— Exercise objective —
The entries below should be repeated exactly, with no pictures carried over.

[Stored data entries]
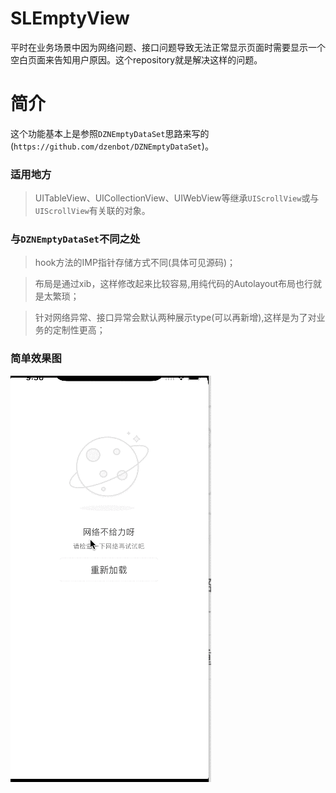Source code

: # SLEmptyView
平时在业务场景中因为网络问题、接口问题导致无法正常显示页面时需要显示一个空白页面来告知用户原因。这个repository就是解决这样的问题。
# 简介
这个功能基本上是参照`DZNEmptyDataSet`思路来写的(`https://github.com/dzenbot/DZNEmptyDataSet`)。

### 适用地方
 >UITableView、UICollectionView、UIWebView等继承`UIScrollView`或与`UIScrollView`有关联的对象。

### 与`DZNEmptyDataSet`不同之处

 >hook方法的IMP指针存储方式不同(具体可见源码)；

 >布局是通过xib，这样修改起来比较容易,用纯代码的Autolayout布局也行就是太繁琐；

 >针对网络异常、接口异常会默认两种展示type(可以再新增),这样是为了对业务的定制性更高；

### 简单效果图
![img](https://github.com/lishuailibertine/SLEmptyView/blob/master/EmptyView.gif) 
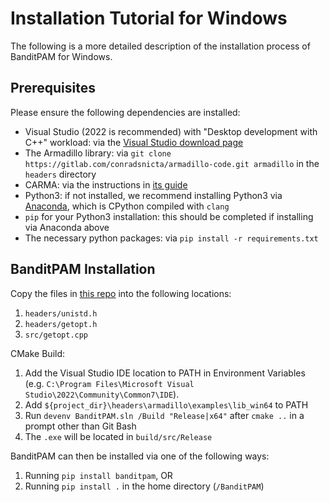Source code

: # Installation Tutorial for Windows

The following is a more detailed description of the installation process of BanditPAM for Windows.
 
## Prerequisites
Please ensure the following dependencies are installed:
 - Visual Studio (2022 is recommended) with "Desktop development with C++" workload: via the [Visual Studio download page](https://visualstudio.microsoft.com/vs/)
 - The Armadillo library: via `git clone https://gitlab.com/conradsnicta/armadillo-code.git armadillo` in the `headers` directory
 - CARMA: via the instructions in [its guide](https://github.com/RUrlus/carma#installation)
 - Python3: if not installed, we recommend installing Python3 via [Anaconda](https://www.anaconda.com/products/individual), which is CPython compiled with `clang`
 - `pip` for your Python3 installation: this should be completed if installing via Anaconda above
 - The necessary python packages: via `pip install -r requirements.txt`

## BanditPAM Installation

Copy the files in [this repo](https://github.com/ThrunGroup/BanditPAM-Windows) into the following locations:
1) `headers/unistd.h`
2) `headers/getopt.h`
3) `src/getopt.cpp`

CMake Build:
1) Add the Visual Studio IDE location to PATH in Environment Variables (e.g. `C:\Program Files\Microsoft Visual Studio\2022\Community\Common7\IDE`).
2) Add `${project_dir}\headers\armadillo\examples\lib_win64` to PATH 
3) Run `devenv BanditPAM.sln /Build "Release|x64"` after `cmake ..` in a prompt other than Git Bash
4) The `.exe` will be located in `build/src/Release`

BanditPAM can then be installed via one of the following ways:
1) Running `pip install banditpam`, OR
2) Running `pip install .` in the home directory (`/BanditPAM`)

— Result for this task —
Source code

: # SLEmptyView
平时在业务场景中因为网络问题、接口问题导致无法正常显示页面时需要显示一个空白页面来告知用户原因。这个repository就是解决这样的问题。
# 简介
这个功能基本上是参照`DZNEmptyDataSet`思路来写的(`https://github.com/dzenbot/DZNEmptyDataSet`)。

### 适用地方
 >UITableView、UICollectionView、UIWebView等继承`UIScrollView`或与`UIScrollView`有关联的对象。

### 与`DZNEmptyDataSet`不同之处

 >hook方法的IMP指针存储方式不同(具体可见源码)；

 >布局是通过xib，这样修改起来比较容易,用纯代码的Autolayout布局也行就是太繁琐；

 >针对网络异常、接口异常会默认两种展示type(可以再新增),这样是为了对业务的定制性更高；

### 简单效果图
![img](https://github.com/lishuailibertine/SLEmptyView/blob/master/EmptyView.gif) 
Source code

: # Installation Tutorial for Windows

The following is a more detailed description of the installation process of BanditPAM for Windows.
 
## Prerequisites
Please ensure the following dependencies are installed:
 - Visual Studio (2022 is recommended) with "Desktop development with C++" workload: via the [Visual Studio download page](https://visualstudio.microsoft.com/vs/)
 - The Armadillo library: via `git clone https://gitlab.com/conradsnicta/armadillo-code.git armadillo` in the `headers` directory
 - CARMA: via the instructions in [its guide](https://github.com/RUrlus/carma#installation)
 - Python3: if not installed, we recommend installing Python3 via [Anaconda](https://www.anaconda.com/products/individual), which is CPython compiled with `clang`
 - `pip` for your Python3 installation: this should be completed if installing via Anaconda above
 - The necessary python packages: via `pip install -r requirements.txt`

## BanditPAM Installation

Copy the files in [this repo](https://github.com/ThrunGroup/BanditPAM-Windows) into the following locations:
1) `headers/unistd.h`
2) `headers/getopt.h`
3) `src/getopt.cpp`

CMake Build:
1) Add the Visual Studio IDE location to PATH in Environment Variables (e.g. `C:\Program Files\Microsoft Visual Studio\2022\Community\Common7\IDE`).
2) Add `${project_dir}\headers\armadillo\examples\lib_win64` to PATH 
3) Run `devenv BanditPAM.sln /Build "Release|x64"` after `cmake ..` in a prompt other than Git Bash
4) The `.exe` will be located in `build/src/Release`

BanditPAM can then be installed via one of the following ways:
1) Running `pip install banditpam`, OR
2) Running `pip install .` in the home directory (`/BanditPAM`)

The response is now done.